I thought these trees were so pretty, even without leaves.
We ran past the walls that once protected the city. This portion is now a car dealership!
There is no shortage of beautiful churches. Check out the dome on the right.
I remember learning that Rome was built on seven hills. I’m quite happy to say that although we saw many hills, we didn’t run up (or down) any of them. The course was quite flat.
I imagined that those winged figures on the bridge were Nike, the goddess of victory, cheering me on.
That is the Castel Sant’Angelo, also known as the Mausoleum of Hadrian. (Once again, thank you google.)
The race support was great. There were stops every 5km that had water, “salts” (Gatorade), and “solids” (biscuits but not the buttermilk kind, fruit, etc.)
Yes, that is a bicycle that cut right in front of me. The second half of the race – that is, once the rest of Rome was up and about – got a little crazy with people on the race course. Check out the road – lots of cobblestone. Considering that and the trash from the marathoners, I was quite happy that I didn’t trip or sprain an ankle.
Here is another building which I admired but cannot identify.
Sponges were given out along the route. The weather wasn’t that hot but that was very refreshing.
We crossed over the Tiber river four times but this bridge was the nicest.

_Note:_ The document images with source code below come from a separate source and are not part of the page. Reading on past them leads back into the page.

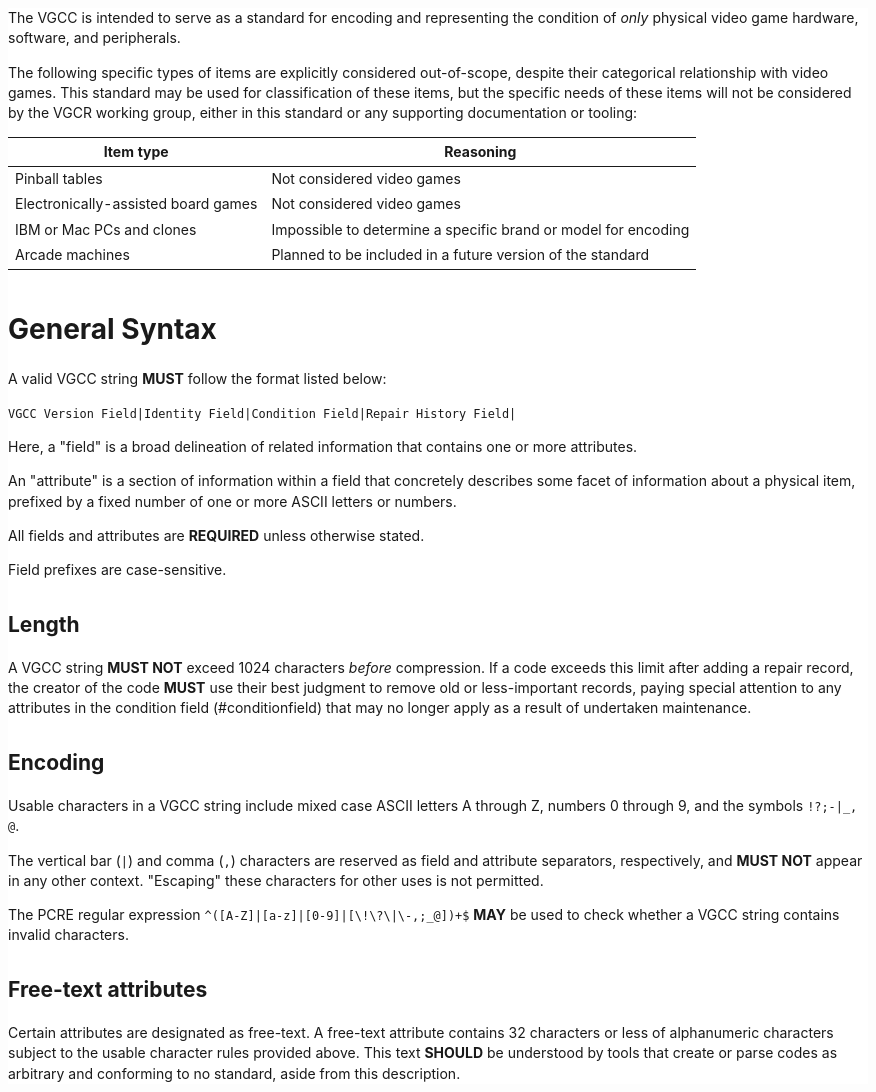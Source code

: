 The VGCC is intended to serve as a standard for encoding and representing the condition of *only* physical video game hardware, software, and peripherals. 

The following specific types of items are explicitly considered out-of-scope, despite their categorical relationship with video games. This standard may be used for classification of these items, but the specific needs of these items will not be considered by the VGCR working group, either in this standard or any supporting documentation or tooling:

Item type                           | Reasoning
------------------------------------|---------------------------------------------------
Pinball tables                      | Not considered video games
Electronically-assisted board games | Not considered video games
IBM or Mac PCs and clones           | Impossible to determine a specific brand or model for encoding
Arcade machines                     | Planned to be included in a future version of the standard

# General Syntax

A valid VGCC string **MUST** follow the format listed below:

`VGCC Version Field|Identity Field|Condition Field|Repair History Field|`

Here, a "field" is a broad delineation of related information that contains one or more attributes.

An "attribute" is a section of information within a field that concretely describes some facet of information about a physical item, prefixed by a fixed number of one or more ASCII letters or numbers.

All fields and attributes are **REQUIRED** unless otherwise stated.

Field prefixes are case-sensitive.

## Length

A VGCC string **MUST NOT** exceed 1024 characters *before* compression. If a code exceeds this limit after adding a repair record, the creator of the code **MUST** use their best judgment to remove old or less-important records, paying special attention to any attributes in the condition field (#conditionfield) that may no longer apply as a result of undertaken maintenance.

## Encoding

Usable characters in a VGCC string include mixed case ASCII letters A through Z, numbers 0 through 9, and the symbols `!?;-|_,@`.  

The vertical bar (`|`) and comma (`,`) characters are reserved as field and attribute separators, respectively, and **MUST NOT** appear in any other context. "Escaping" these characters for other uses is not permitted.

The PCRE regular expression `^([A-Z]|[a-z]|[0-9]|[\!\?\|\-,;_@])+$` **MAY** be used to check whether a VGCC string contains invalid characters.

## Free-text attributes

Certain attributes are designated as free-text. A free-text attribute contains 32 characters or less of alphanumeric characters subject to the usable character rules provided above. This text **SHOULD** be understood by tools that create or parse codes as arbitrary and conforming to no standard, aside from this description.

If Jeremy had been with us, I would have told him to wait right here for me. That way he could have checked out the antiques while waiting for me to run past.

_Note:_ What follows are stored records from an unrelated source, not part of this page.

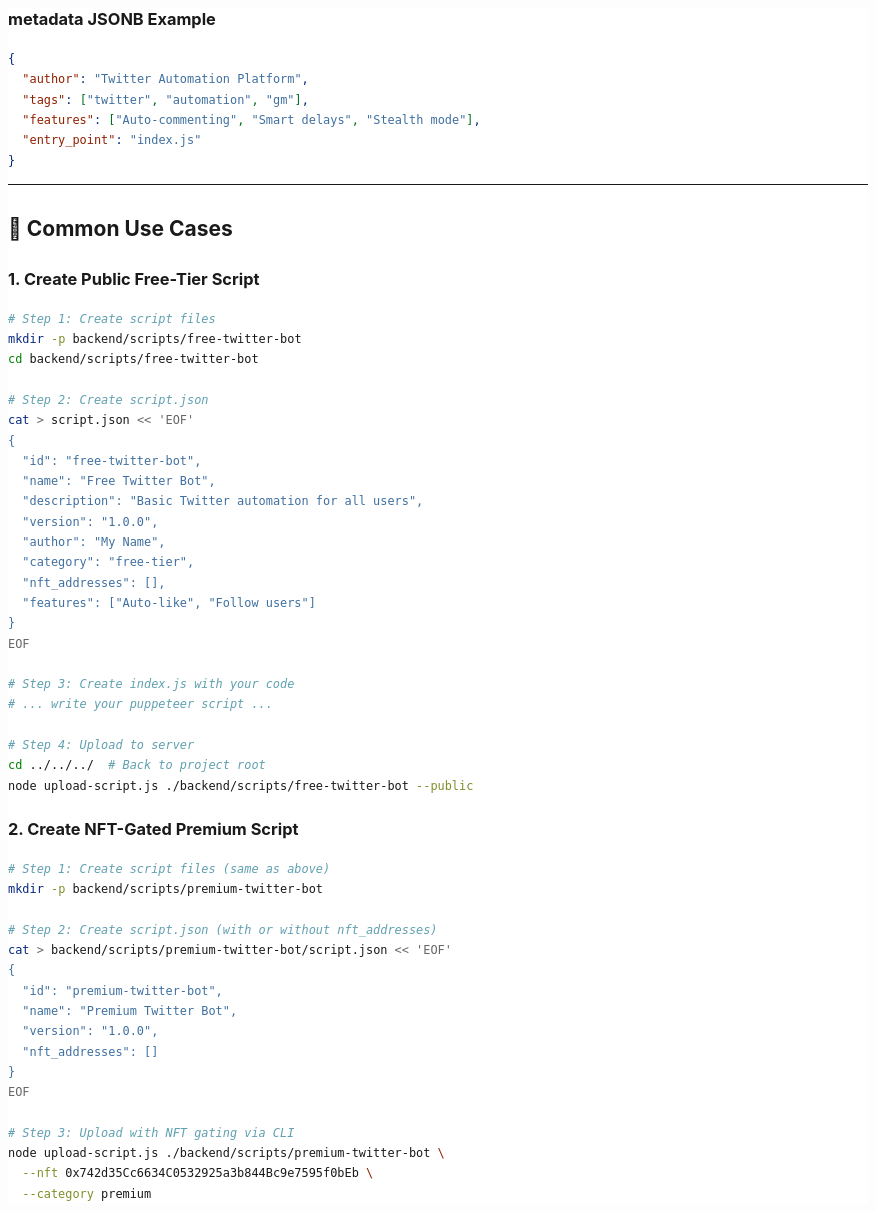 ### metadata JSONB Example

```json
{
  "author": "Twitter Automation Platform",
  "tags": ["twitter", "automation", "gm"],
  "features": ["Auto-commenting", "Smart delays", "Stealth mode"],
  "entry_point": "index.js"
}
```

---

## 🎯 Common Use Cases

### 1. Create Public Free-Tier Script

```bash
# Step 1: Create script files
mkdir -p backend/scripts/free-twitter-bot
cd backend/scripts/free-twitter-bot

# Step 2: Create script.json
cat > script.json << 'EOF'
{
  "id": "free-twitter-bot",
  "name": "Free Twitter Bot",
  "description": "Basic Twitter automation for all users",
  "version": "1.0.0",
  "author": "My Name",
  "category": "free-tier",
  "nft_addresses": [],
  "features": ["Auto-like", "Follow users"]
}
EOF

# Step 3: Create index.js with your code
# ... write your puppeteer script ...

# Step 4: Upload to server
cd ../../../  # Back to project root
node upload-script.js ./backend/scripts/free-twitter-bot --public
```

### 2. Create NFT-Gated Premium Script

```bash
# Step 1: Create script files (same as above)
mkdir -p backend/scripts/premium-twitter-bot

# Step 2: Create script.json (with or without nft_addresses)
cat > backend/scripts/premium-twitter-bot/script.json << 'EOF'
{
  "id": "premium-twitter-bot",
  "name": "Premium Twitter Bot",
  "version": "1.0.0",
  "nft_addresses": []
}
EOF

# Step 3: Upload with NFT gating via CLI
node upload-script.js ./backend/scripts/premium-twitter-bot \
  --nft 0x742d35Cc6634C0532925a3b844Bc9e7595f0bEb \
  --category premium
```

At about 28 km I stopped to stretch and realized that my toes were quite blistered. Ouch.
I kept going and tried not to think about my poor toes.
Ah, Kilometer 32. Only 10 more to go.
If I were to guess I’d say this is the headquarters of the Italian Navy.

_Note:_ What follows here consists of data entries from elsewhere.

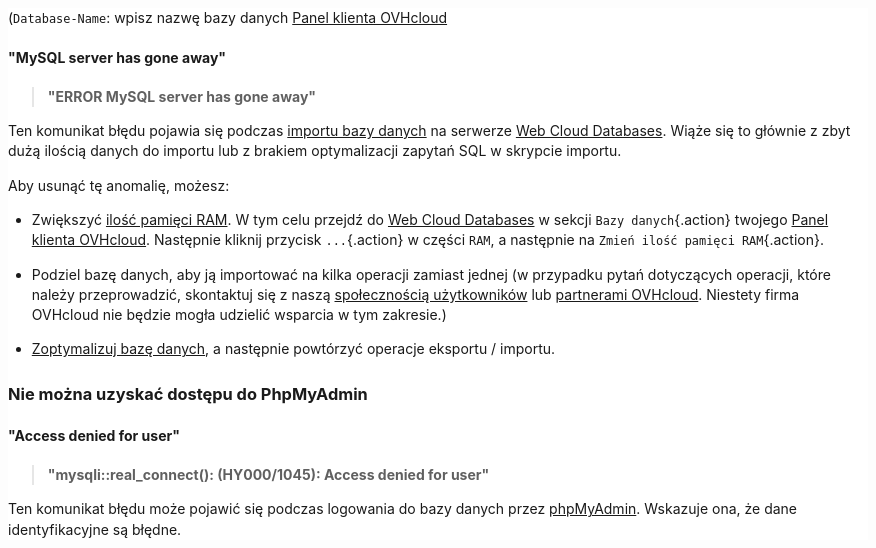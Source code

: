 (`Database-Name`: wpisz nazwę bazy danych [Panel klienta OVHcloud](/links/manager)

#### "MySQL server has gone away"

>
> **"ERROR MySQL server has gone away"**
>

Ten komunikat błędu pojawia się podczas [importu bazy danych](/pages/web_cloud/web_cloud_databases/restore-import-on-database-server#1-przywroc-istniejaca-kopie-zapasowa) na serwerze [Web Cloud Databases](/pages/web_cloud/web_cloud_databases/starting_with_clouddb). Wiąże się to głównie z zbyt dużą ilością danych do importu lub z brakiem optymalizacji zapytań SQL w skrypcie importu.

Aby usunąć tę anomalię, możesz:

- Zwiększyć [ilość pamięci RAM](/pages/web_cloud/web_cloud_databases/configure-database-server#monitoruj-zuzyta-pamiec-ram). W tym celu przejdź do [Web Cloud Databases](/pages/web_cloud/web_cloud_databases/starting_with_clouddb) w sekcji `Bazy danych`{.action} twojego [Panel klienta OVHcloud](/links/manager). Następnie kliknij przycisk `...`{.action} w części `RAM`, a następnie na `Zmień ilość pamięci RAM`{.action}.

- Podziel bazę danych, aby ją importować na kilka operacji zamiast jednej (w przypadku pytań dotyczących operacji, które należy przeprowadzić, skontaktuj się z naszą [społecznością użytkowników](/links/community) lub [partnerami OVHcloud](/links/partner). Niestety firma OVHcloud nie będzie mogła udzielić wsparcia w tym zakresie.)

- [Zoptymalizuj bazę danych](/pages/web_cloud/web_cloud_databases/configure-database-server#optymalizacja-bazy-danych), a następnie powtórzyć operacje eksportu / importu.

### Nie można uzyskać dostępu do PhpMyAdmin

#### "Access denied for user"

>
> **"mysqli::real_connect(): (HY000/1045): Access denied for user"**
>

Ten komunikat błędu może pojawić się podczas logowania do bazy danych przez [phpMyAdmin](/pages/web_cloud/web_hosting/sql_create_database#dostep-do-interfejsu-phpmyadmin). Wskazuje ona, że dane identyfikacyjne są błędne.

Oh no, a tunnel! I hated the tunnels we ran through in Paris…but this one was not too bad. It was quite short and there were no noisy exhaust fans.
We got into the heart of Rome and there were tons of
spectators tourists feigning attention to the marathon but it was pretty obvious they were just annoyed.
Goodness! It’s another church!
I thought this was Trajan’s Column, but it actually belongs to Marcus Aurelius.
And another church!
At this point my photos weren’t as blurry, mostly because I was moving -ahem- a little slower. Here’s Trevi Fountain! No time to throw a coin in though. Later.
Finish line! I’m so happy to see you!
I collected my medal and my shiny mylar blanket and headed to meet Melissa. She’d finished an hour before me (and she’d done GREAT!) so she was energetic and chipper. I, on the other hand, wished I could lay on the sidewalk and take a nap but I didn’t. After a little recovery snack we hobbled back to the hotel.
Here’s my complete post-race analysis. These are really notes to my future self and are not to be confused with advice or race instructions.
Weather: Perfect! High 40′s at race time and sunny; got a little cloudy and a bit of drizzle at one point but great running conditions. After finishing the wind really picked up and later that night it was pouring rain.
Attire: I wore a short sleeved shirt and capris. I had a long sleeved shirt pre-race but left it in my backpack.
Training: I followed Hal Higdon’s novice training plan. The first 12 weeks were great. The last 4 fell apart. Between travelling, loads of snow, sick kids, and an injury after my 20 mile run, I did very little running the last 4 weeks. That did not make the last 1/3 of the race much fun.
Nutrition: I had water at every stop and Gatorade at some. I ate Clif Shot Bloks (cherry flavor) during the race. Thinking back, I probably should have eaten more protein in the days before the race. I ate plenty of pizza and pasta, but I should have ordered steak.
Equipment: I debated whether I would run with my ipod but the decision was made when I accidentally left it home. I wished I’d had it.
Recovery: The first two days I hobbled around like an 85 year old. Ouch, ouch, ouch. The sore muscles and blisters healed pretty quickly, but I’ve still got that injury that I sustained after my 20 mile training run. I’ll make a doctor appointment soon, I promise.
Next Marathon: Yes, I would do another! And after a full, a half-marathon seems like a walk in the park. I collected plenty of race brochures at the expo, but whether I’m healed enough to run remains to be seen.